Rendered images with source text:
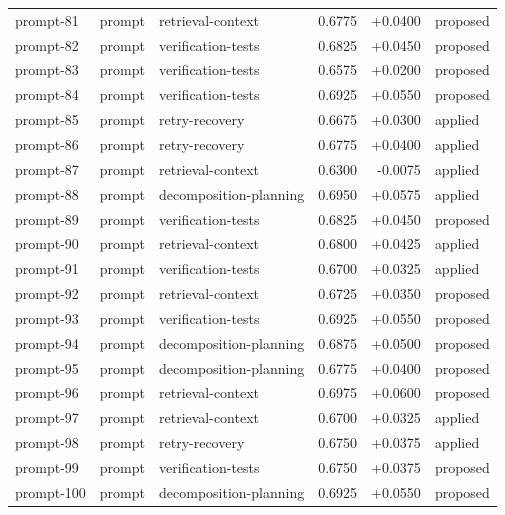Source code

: \begin{center}
\begin{longtable}{llp{5.2cm}rrl}
prompt-81 & prompt & retrieval-context & 0.6775 & +0.0400 & proposed \\
prompt-82 & prompt & verification-tests & 0.6825 & +0.0450 & proposed \\
prompt-83 & prompt & verification-tests & 0.6575 & +0.0200 & proposed \\
prompt-84 & prompt & verification-tests & 0.6925 & +0.0550 & proposed \\
prompt-85 & prompt & retry-recovery & 0.6675 & +0.0300 & applied \\
prompt-86 & prompt & retry-recovery & 0.6775 & +0.0400 & applied \\
prompt-87 & prompt & retrieval-context & 0.6300 & -0.0075 & applied \\
prompt-88 & prompt & decomposition-planning & 0.6950 & +0.0575 & applied \\
prompt-89 & prompt & verification-tests & 0.6825 & +0.0450 & proposed \\
prompt-90 & prompt & retrieval-context & 0.6800 & +0.0425 & applied \\
prompt-91 & prompt & verification-tests & 0.6700 & +0.0325 & applied \\
prompt-92 & prompt & retrieval-context & 0.6725 & +0.0350 & proposed \\
prompt-93 & prompt & verification-tests & 0.6925 & +0.0550 & proposed \\
prompt-94 & prompt & decomposition-planning & 0.6875 & +0.0500 & proposed \\
prompt-95 & prompt & decomposition-planning & 0.6775 & +0.0400 & proposed \\
prompt-96 & prompt & retrieval-context & 0.6975 & +0.0600 & proposed \\
prompt-97 & prompt & retrieval-context & 0.6700 & +0.0325 & applied \\
prompt-98 & prompt & retry-recovery & 0.6750 & +0.0375 & applied \\
prompt-99 & prompt & verification-tests & 0.6750 & +0.0375 & proposed \\
prompt-100 & prompt & decomposition-planning & 0.6925 & +0.0550 & proposed \\
\bottomrule\end{longtable}\end{center}
\clearpage
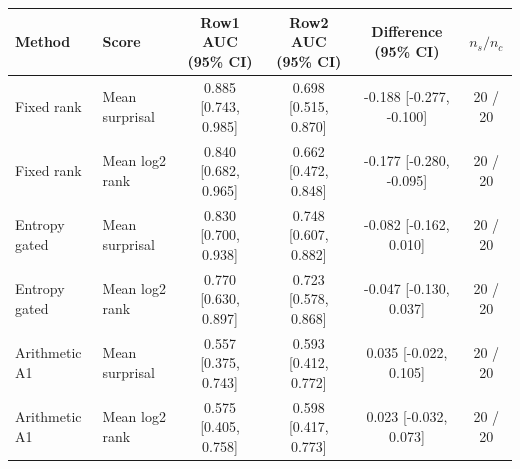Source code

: \begin{tabular}{llcccc}
\hline
Method & Score & Row1 AUC (95\% CI) & Row2 AUC (95\% CI) & Difference (95\% CI) & $n_s/n_c$ \\
\hline
Fixed rank & Mean surprisal & 0.885 [0.743, 0.985] & 0.698 [0.515, 0.870] & -0.188 [-0.277, -0.100] & 20 / 20 \\
Fixed rank & Mean log2 rank & 0.840 [0.682, 0.965] & 0.662 [0.472, 0.848] & -0.177 [-0.280, -0.095] & 20 / 20 \\
Entropy gated & Mean surprisal & 0.830 [0.700, 0.938] & 0.748 [0.607, 0.882] & -0.082 [-0.162, 0.010] & 20 / 20 \\
Entropy gated & Mean log2 rank & 0.770 [0.630, 0.897] & 0.723 [0.578, 0.868] & -0.047 [-0.130, 0.037] & 20 / 20 \\
Arithmetic A1 & Mean surprisal & 0.557 [0.375, 0.743] & 0.593 [0.412, 0.772] & 0.035 [-0.022, 0.105] & 20 / 20 \\
Arithmetic A1 & Mean log2 rank & 0.575 [0.405, 0.758] & 0.598 [0.417, 0.773] & 0.023 [-0.032, 0.073] & 20 / 20 \\
\hline
\end{tabular}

#### TASK ITEM:
Your answer should be the lines of the records that include the word "Fixed".

#### ANSWER SECTION:
Fixed rank & Mean surprisal & 0.885 [0.743, 0.985] & 0.698 [0.515, 0.870] & -0.188 [-0.277, -0.100] & 20 / 20 \\
Fixed rank & Mean log2 rank & 0.840 [0.682, 0.965] & 0.662 [0.472, 0.848] & -0.177 [-0.280, -0.095] & 20 / 20 \\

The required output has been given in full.